◆ Data to use ◆

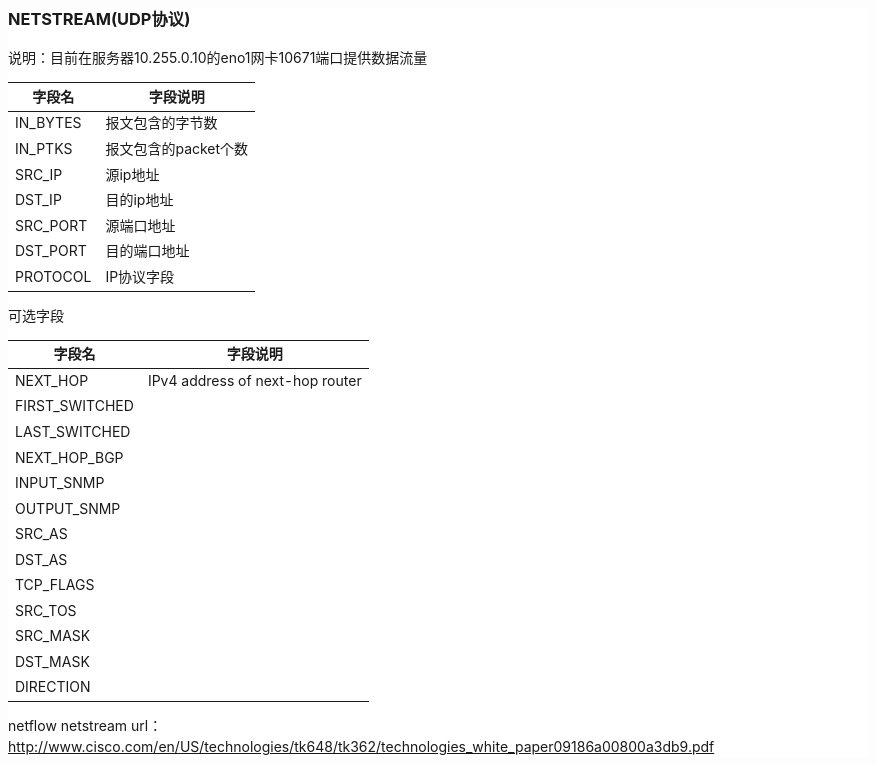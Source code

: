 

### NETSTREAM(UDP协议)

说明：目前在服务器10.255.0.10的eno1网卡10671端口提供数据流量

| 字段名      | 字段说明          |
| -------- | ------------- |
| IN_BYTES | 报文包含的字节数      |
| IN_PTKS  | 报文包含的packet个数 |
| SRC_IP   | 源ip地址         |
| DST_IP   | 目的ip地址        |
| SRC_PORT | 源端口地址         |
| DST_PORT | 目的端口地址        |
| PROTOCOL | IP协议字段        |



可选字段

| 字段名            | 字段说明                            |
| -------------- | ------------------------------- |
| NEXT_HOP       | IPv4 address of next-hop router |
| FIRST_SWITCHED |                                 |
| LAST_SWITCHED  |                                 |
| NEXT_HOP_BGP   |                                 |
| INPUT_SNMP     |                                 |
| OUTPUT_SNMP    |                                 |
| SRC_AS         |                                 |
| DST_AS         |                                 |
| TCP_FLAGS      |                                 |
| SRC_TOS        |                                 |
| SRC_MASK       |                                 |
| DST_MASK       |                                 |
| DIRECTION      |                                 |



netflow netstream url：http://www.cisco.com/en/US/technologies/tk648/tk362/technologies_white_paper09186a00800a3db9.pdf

◆ Assignment ◆
Send back exactly the lines from the line with "DST_PORT | 目的端口地址" through the end of the records.

◆ Output for this task ◆
| DST_PORT | 目的端口地址        |
| PROTOCOL | IP协议字段        |



可选字段

| 字段名            | 字段说明                            |
| -------------- | ------------------------------- |
| NEXT_HOP       | IPv4 address of next-hop router |
| FIRST_SWITCHED |                                 |
| LAST_SWITCHED  |                                 |
| NEXT_HOP_BGP   |                                 |
| INPUT_SNMP     |                                 |
| OUTPUT_SNMP    |                                 |
| SRC_AS         |                                 |
| DST_AS         |                                 |
| TCP_FLAGS      |                                 |
| SRC_TOS        |                                 |
| SRC_MASK       |                                 |
| DST_MASK       |                                 |
| DIRECTION      |                                 |



netflow netstream url：http://www.cisco.com/en/US/technologies/tk648/tk362/technologies_white_paper09186a00800a3db9.pdf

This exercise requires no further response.